Of course, at this point, you are heading towards criticism-as-sociology and, indeed, the mediocre or minor film lends itself more easily to use as a barometer of social attitudes, if only because you're not distracted by aesthetic concerns. Perhaps that is the defining characteristic of the "guilty pleasure," that what draws us to them has nothing to do with artistic judgment and evaluation. I won't defend the Boston Blackie films, but I like them all the same.

Now B westerns, that's another story. Have I told you about the many virtues of the Hopalong Cassidy films . . . .

Monday, August 20, 2007

A Little Family Bragging

If you are a regular reader of this blog (and if you're not, how did you get here?), then you know that Margalit Fox, a reporter for the New York Times, also is my wife and best friend. You also know that her new book, Talking Hands: What Sign Language Reveals About the Mind, has just been published by Simon and Schuster and has already received several highly favorable reviews. Needless to say, I'm very, very proud -- and I've read the book so I can tell you, quite honestly, that it is excellent, a compelling and highly intelligent piece of work, and I was a book critic for 20 years so I'm not just blowing smoke up your butt.

Anyway, Margo is doing a few radio shows and podcasts, so allow me to draw your attention to Leonard Lopate's show on WNYC here in the Apple. If you are home tomorrow during the day, you can hear her as Lenny's lead guest. Or you can download the podcast and hear her at your leisure. You can also download the New York Time Book Review's latest podcast, which also features an interview with Ms. Fox (as well as a nice chat with Clive James).

Later this week, Anthology Film Archives will begin a (necessarily) brief retrospective of the work of the late Bill Douglas, a brilliant Scottish filmmaker whose life and career were all-too-brief and whose work is regrettably underexposed on these shores. I'll have a lot more to say about that in the next day or two.

More on Bunuel

So, I'm sitting at home last week, watching the Cardinals finish off a sweep of the Brewers with a getaway day game victory (the Cardinals don't seem to want to go away, but I suspect the manhandling they took from the Cubs this weekend may damper their ardor a little bit), and between innings I start running the dial. You can usually tell just how bored I am by whether I click on the favorite channels all the way through or if I start with New York 1 and go station by station -- we have well over a hundred, so it takes about fifteen minutes to establish that there is nothing on -- but this time, since all I was doing was avoiding some idiot trying to get me to come to St. Louis to buy a car, I didn't expect to be seriously distracted for long.

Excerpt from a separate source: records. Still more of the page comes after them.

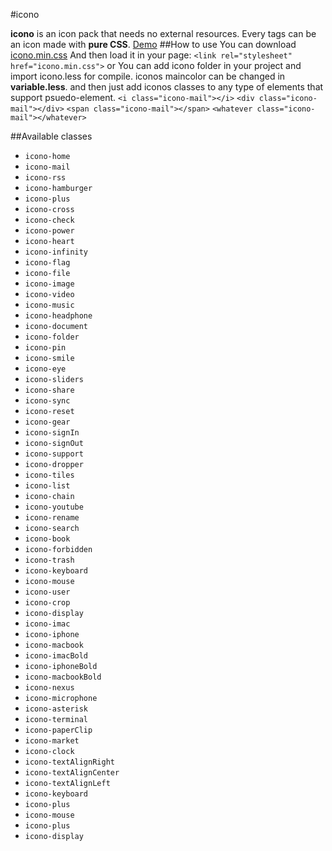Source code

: #icono

**icono** is an icon pack that needs no external resources. Every tags can be an icon made with **pure CSS**.
[Demo][2]
##How to use
You can download [icono.min.css][1] And then load it in your page:
`<link rel="stylesheet" href="icono.min.css">`
or
You can add icono folder in your project and import icono.less for compile. iconos maincolor can be changed in **variable.less**.
and then
just add iconos classes to any type of elements that support psuedo-element.
`<i class="icono-mail"></i>`
`<div class="icono-mail"></div>`
`<span class="icono-mail"></span>`
`<whatever class="icono-mail"></whatever>`

##Available classes
* `icono-home`
* `icono-mail`
* `icono-rss`
* `icono-hamburger`
* `icono-plus`
* `icono-cross`
* `icono-check`
* `icono-power`
* `icono-heart`
* `icono-infinity`
* `icono-flag`
* `icono-file`
* `icono-image`
* `icono-video`
* `icono-music`
* `icono-headphone`
* `icono-document`
* `icono-folder`
* `icono-pin`
* `icono-smile`
* `icono-eye`
* `icono-sliders`
* `icono-share`
* `icono-sync`
* `icono-reset`
* `icono-gear`
* `icono-signIn`
* `icono-signOut`
* `icono-support`
* `icono-dropper`
* `icono-tiles`
* `icono-list`
* `icono-chain`
* `icono-youtube`
* `icono-rename`
* `icono-search`
* `icono-book`
* `icono-forbidden`
* `icono-trash`
* `icono-keyboard`
* `icono-mouse`
* `icono-user`
* `icono-crop`
* `icono-display`
* `icono-imac`
* `icono-iphone`
* `icono-macbook`
* `icono-imacBold`
* `icono-iphoneBold`
* `icono-macbookBold`
* `icono-nexus`
* `icono-microphone`
* `icono-asterisk`
* `icono-terminal`
* `icono-paperClip`
* `icono-market`
* `icono-clock`
* `icono-textAlignRight`
* `icono-textAlignCenter`
* `icono-textAlignLeft`
* `icono-keyboard`
* `icono-plus`
* `icono-mouse`
* `icono-plus`
* `icono-display`

[1]:http://saeedalipoor.github.io/icono/icono.min.css
[2]:http://saeedalipoor.github.io/icono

Except that I clicked onto Bunuel's The Discreet Charm of the Bourgeosie in a handsome, letterboxed print on one of the Showtime channels (if I remember correctly) and within seconds I was hooked. Hey, what would you rather do, watch a brilliant assault on our "civilized" values or wonder at the collapse of the Brew Crew? In fact, it was only about 30 minutes into the film and, if you have never seen it -- shame, shame -- it's not exactly a linear narrative anyway. Don Luis would probably find it amusing to see me jump into the middle of his movie and immediately start swimming, so to speak.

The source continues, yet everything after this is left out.